── DATASET ENTRIES ──

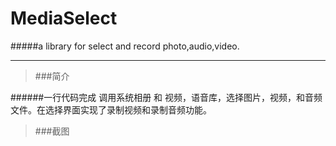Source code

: # MediaSelect
#####a library for select and record photo,audio,video.


----------

> ###简介

######一行代码完成 调用系统相册 和 视频，语音库，选择图片，视频，和音频文件。在选择界面实现了录制视频和录制音频功能。


> ###截图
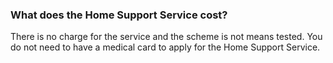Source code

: ###  What does the Home Support Service cost?

There is no charge for the service and the scheme is not means tested. You do
not need to have a medical card to apply for the Home Support Service.
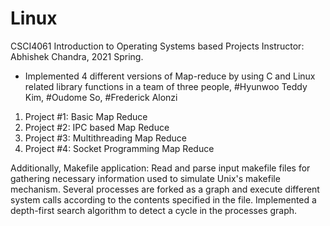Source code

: # Linux
CSCI4061 Introduction to Operating Systems based Projects
Instructor: Abhishek Chandra, 2021 Spring.

- Implemented 4 different versions of Map-reduce by using C and Linux related library functions in a team of three people, #Hyunwoo Teddy Kim, #Oudome So, #Frederick Alonzi
1. Project  #1: Basic Map Reduce
2. Project  #2: IPC based Map Reduce
3. Project  #3: Multithreading Map Reduce
4. Project  #4: Socket Programming Map Reduce

Additionally, 
  Makefile application: Read and parse input makefile files for gathering necessary information used to simulate Unix's makefile mechanism. Several processes are forked as a graph and execute different system calls according to the contents specified in the file. Implemented a depth-first search algorithm to detect a cycle in the processes graph.
  


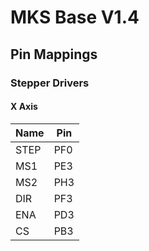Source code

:# MKS Base V1.4

## Pin Mappings

### Stepper Drivers

#### X Axis

| Name | Pin |
|------|-----|
| STEP | PF0 |
| MS1 | PE3 |
| MS2 | PH3 |
| DIR | PF3 |
| ENA | PD3 |
| CS | PB3 |

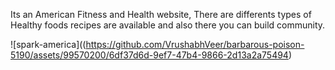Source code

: Its an American Fitness and Health website, There are differents types of Healthy foods recipes are available and also there you can build community.

![spark-america]((https://github.com/VrushabhVeer/barbarous-poison-5190/assets/99570200/6df37d6d-9ef7-47b4-9866-2d13a2a75494)

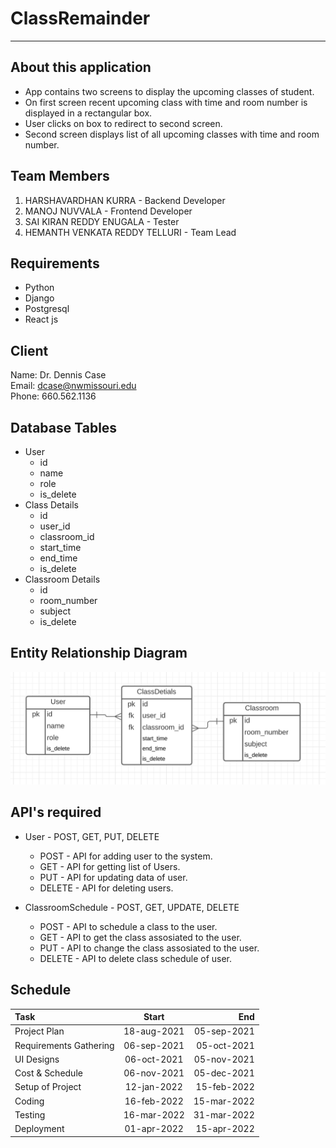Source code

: # ClassRemainder
---
## **About this application**
- App contains two screens to display the upcoming classes of student.
- On first screen recent upcoming class with time and room number is displayed in a rectangular box.
- User clicks on box to redirect to second screen.
- Second screen displays list of all upcoming classes with time and room number.

## **Team Members**
1. HARSHAVARDHAN KURRA - Backend Developer
2. MANOJ NUVVALA - Frontend Developer
3. SAI KIRAN REDDY ENUGALA - Tester
4. HEMANTH VENKATA REDDY TELLURI - Team Lead

## Requirements
- Python
- Django
- Postgresql
- React js

## Client
Name: Dr. Dennis Case <br>
Email: dcase@nwmissouri.edu <br>
Phone: 660.562.1136 <br>

## Database Tables
- User
  - id
  - name
  - role
  - is_delete
- Class Details
  - id
  - user_id
  - classroom_id
  - start_time
  - end_time
  - is_delete
- Classroom Details
  - id
  - room_number
  - subject
  - is_delete

## Entity Relationship Diagram
![erdiagram](images/erdiagram.png)

## API's required
- User - POST, GET, PUT, DELETE
  - POST - API for adding user to the system.
  - GET - API for getting list of Users.
  - PUT - API for updating data of user.
  - DELETE - API for deleting users.

- ClassroomSchedule - POST, GET, UPDATE, DELETE
  - POST - API to schedule a class to the user.
  - GET - API to get the class assosiated to the user.
  - PUT - API to change the class assosiated to the user.
  - DELETE - API to delete class schedule of user.

## Schedule
| Task | Start | End |
| :--- | :----: | ---: |
| Project Plan | 18-aug-2021 | 05-sep-2021 |
| Requirements Gathering | 06-sep-2021 | 05-oct-2021 |
| UI Designs | 06-oct-2021 | 05-nov-2021 |
| Cost & Schedule | 06-nov-2021 | 05-dec-2021 |
| Setup of Project | 12-jan-2022 | 15-feb-2022 |
| Coding | 16-feb-2022 | 15-mar-2022 |
| Testing | 16-mar-2022 | 31-mar-2022 |
| Deployment | 01-apr-2022 | 15-apr-2022 |

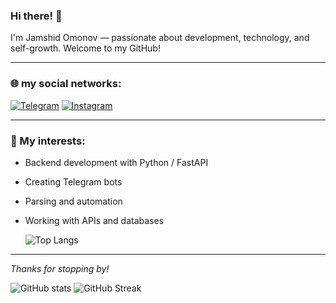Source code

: ### Hi there! 👋

I'm Jamshid Omonov — passionate about development, technology, and self-growth. Welcome to my GitHub!

---

### 🌐 my social networks:

[![Telegram](https://img.shields.io/badge/Telegram-2CA5E0?style=for-the-badge&logo=telegram&logoColor=white)](https://t.me/jama_omonov)
[![Instagram](https://img.shields.io/badge/Instagram-E4405F?style=for-the-badge&logo=instagram&logoColor=white)](https://www.instagram.com/jama.omonov?igsh=MWJ1Y290azd3aGh5bg%3D%3D&utm_source=qr)

---

### 🚀 My interests:
- Backend development with Python / FastAPI
- Creating Telegram bots
- Parsing and automation
- Working with APIs and databases

  ![Top Langs](https://github-readme-stats.vercel.app/api/top-langs/?username=jamaomonov&layout=compact&theme=dark) 

---

_Thanks for stopping by!_


  ![GitHub stats](https://github-readme-stats.vercel.app/api?username=jamaomonov&show_icons=true&theme=dark) ![GitHub Streak](https://github-readme-streak-stats.herokuapp.com/?user=jamaomonov&theme=dark)



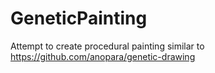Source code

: # GeneticPainting
Attempt to create procedural painting similar to https://github.com/anopara/genetic-drawing
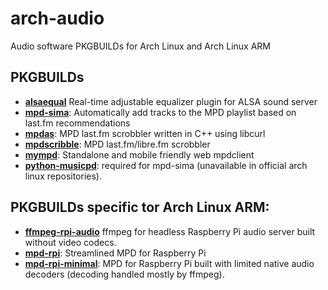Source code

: # arch-audio

Audio software PKGBUILDs for Arch Linux and Arch Linux ARM

## PKGBUILDs
* [**alsaequal**](https://aur.archlinux.org/packages/alsaequal/) Real-time adjustable equalizer plugin for ALSA sound server
* [**mpd-sima**](https://kaliko.me/code/mpd-sima/): Automatically add tracks to the MPD playlist based on last.fm recommendations
* [**mpdas**](http://50hz.ws/mpdas/): MPD last.fm scrobbler written in C++ using libcurl
* [**mpdscribble**](https://www.musicpd.org/clients/mpdscribble/): MPD last.fm/libre.fm scrobbler
* [**mympd**](https://github.com/jcorporation/myMPD): Standalone and mobile friendly web mpdclient
* [**python-musicpd**](https://aur.archlinux.org/packages/python-musicpd/): required for mpd-sima (unavailable in official arch linux repositories).

## PKGBUILDs specific tor Arch Linux ARM:
* [**ffmpeg-rpi-audio**](https://www.ffmpeg.org/) ffmpeg for headless Raspberry Pi audio server built without video codecs.
* [**mpd-rpi**](https://www.musicpd.org/): Streamlined MPD for Raspberry Pi
* [**mpd-rpi-minimal**](https://www.musicpd.org/): MPD for Raspberry Pi built with limited native audio decoders (decoding handled mostly by ffmpeg).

───

=== TASK DESCRIPTION ===
The records above should be returned exactly, with only their pictures held back.

=== RESULT OF THE TASK ===
Source code

: # MediaSelect
#####a library for select and record photo,audio,video.


----------

> ###简介

######一行代码完成 调用系统相册 和 视频，语音库，选择图片，视频，和音频文件。在选择界面实现了录制视频和录制音频功能。


> ###截图
Source code

: ###  What does the Home Support Service cost?

There is no charge for the service and the scheme is not means tested. You do
not need to have a medical card to apply for the Home Support Service.
Source code

: # Linux
CSCI4061 Introduction to Operating Systems based Projects
Instructor: Abhishek Chandra, 2021 Spring.

- Implemented 4 different versions of Map-reduce by using C and Linux related library functions in a team of three people, #Hyunwoo Teddy Kim, #Oudome So, #Frederick Alonzi
1. Project  #1: Basic Map Reduce
2. Project  #2: IPC based Map Reduce
3. Project  #3: Multithreading Map Reduce
4. Project  #4: Socket Programming Map Reduce

Additionally, 
  Makefile application: Read and parse input makefile files for gathering necessary information used to simulate Unix's makefile mechanism. Several processes are forked as a graph and execute different system calls according to the contents specified in the file. Implemented a depth-first search algorithm to detect a cycle in the processes graph.
  


Source code

:# MKS Base V1.4

## Pin Mappings

### Stepper Drivers

#### X Axis

| Name | Pin |
|------|-----|
| STEP | PF0 |
| MS1 | PE3 |
| MS2 | PH3 |
| DIR | PF3 |
| ENA | PD3 |
| CS | PB3 |

Source code

: Its an American Fitness and Health website, There are differents types of Healthy foods recipes are available and also there you can build community.

![spark-america]((https://github.com/VrushabhVeer/barbarous-poison-5190/assets/99570200/6df37d6d-9ef7-47b4-9866-2d13a2a75494)

Source code

: # ClassRemainder
---
## **About this application**
- App contains two screens to display the upcoming classes of student.
- On first screen recent upcoming class with time and room number is displayed in a rectangular box.
- User clicks on box to redirect to second screen.
- Second screen displays list of all upcoming classes with time and room number.

## **Team Members**
1. HARSHAVARDHAN KURRA - Backend Developer
2. MANOJ NUVVALA - Frontend Developer
3. SAI KIRAN REDDY ENUGALA - Tester
4. HEMANTH VENKATA REDDY TELLURI - Team Lead

## Requirements
- Python
- Django
- Postgresql
- React js

## Client
Name: Dr. Dennis Case <br>
Email: dcase@nwmissouri.edu <br>
Phone: 660.562.1136 <br>

## Database Tables
- User
  - id
  - name
  - role
  - is_delete
- Class Details
  - id
  - user_id
  - classroom_id
  - start_time
  - end_time
  - is_delete
- Classroom Details
  - id
  - room_number
  - subject
  - is_delete

## Entity Relationship Diagram
![erdiagram](images/erdiagram.png)

## API's required
- User - POST, GET, PUT, DELETE
  - POST - API for adding user to the system.
  - GET - API for getting list of Users.
  - PUT - API for updating data of user.
  - DELETE - API for deleting users.

- ClassroomSchedule - POST, GET, UPDATE, DELETE
  - POST - API to schedule a class to the user.
  - GET - API to get the class assosiated to the user.
  - PUT - API to change the class assosiated to the user.
  - DELETE - API to delete class schedule of user.

## Schedule
| Task | Start | End |
| :--- | :----: | ---: |
| Project Plan | 18-aug-2021 | 05-sep-2021 |
| Requirements Gathering | 06-sep-2021 | 05-oct-2021 |
| UI Designs | 06-oct-2021 | 05-nov-2021 |
| Cost & Schedule | 06-nov-2021 | 05-dec-2021 |
| Setup of Project | 12-jan-2022 | 15-feb-2022 |
| Coding | 16-feb-2022 | 15-mar-2022 |
| Testing | 16-mar-2022 | 31-mar-2022 |
| Deployment | 01-apr-2022 | 15-apr-2022 |

Source code

: ### Hi there! 👋

I'm Jamshid Omonov — passionate about development, technology, and self-growth. Welcome to my GitHub!

---

### 🌐 my social networks:

[![Telegram](https://img.shields.io/badge/Telegram-2CA5E0?style=for-the-badge&logo=telegram&logoColor=white)](https://t.me/jama_omonov)
[![Instagram](https://img.shields.io/badge/Instagram-E4405F?style=for-the-badge&logo=instagram&logoColor=white)](https://www.instagram.com/jama.omonov?igsh=MWJ1Y290azd3aGh5bg%3D%3D&utm_source=qr)

---

### 🚀 My interests:
- Backend development with Python / FastAPI
- Creating Telegram bots
- Parsing and automation
- Working with APIs and databases

  ![Top Langs](https://github-readme-stats.vercel.app/api/top-langs/?username=jamaomonov&layout=compact&theme=dark) 

---

_Thanks for stopping by!_


  ![GitHub stats](https://github-readme-stats.vercel.app/api?username=jamaomonov&show_icons=true&theme=dark) ![GitHub Streak](https://github-readme-streak-stats.herokuapp.com/?user=jamaomonov&theme=dark)



Source code

: # GeneticPainting
Attempt to create procedural painting similar to https://github.com/anopara/genetic-drawing
Source code

: # arch-audio

Audio software PKGBUILDs for Arch Linux and Arch Linux ARM

## PKGBUILDs
* [**alsaequal**](https://aur.archlinux.org/packages/alsaequal/) Real-time adjustable equalizer plugin for ALSA sound server
* [**mpd-sima**](https://kaliko.me/code/mpd-sima/): Automatically add tracks to the MPD playlist based on last.fm recommendations
* [**mpdas**](http://50hz.ws/mpdas/): MPD last.fm scrobbler written in C++ using libcurl
* [**mpdscribble**](https://www.musicpd.org/clients/mpdscribble/): MPD last.fm/libre.fm scrobbler
* [**mympd**](https://github.com/jcorporation/myMPD): Standalone and mobile friendly web mpdclient
* [**python-musicpd**](https://aur.archlinux.org/packages/python-musicpd/): required for mpd-sima (unavailable in official arch linux repositories).

## PKGBUILDs specific tor Arch Linux ARM:
* [**ffmpeg-rpi-audio**](https://www.ffmpeg.org/) ffmpeg for headless Raspberry Pi audio server built without video codecs.
* [**mpd-rpi**](https://www.musicpd.org/): Streamlined MPD for Raspberry Pi
* [**mpd-rpi-minimal**](https://www.musicpd.org/): MPD for Raspberry Pi built with limited native audio decoders (decoding handled mostly by ffmpeg).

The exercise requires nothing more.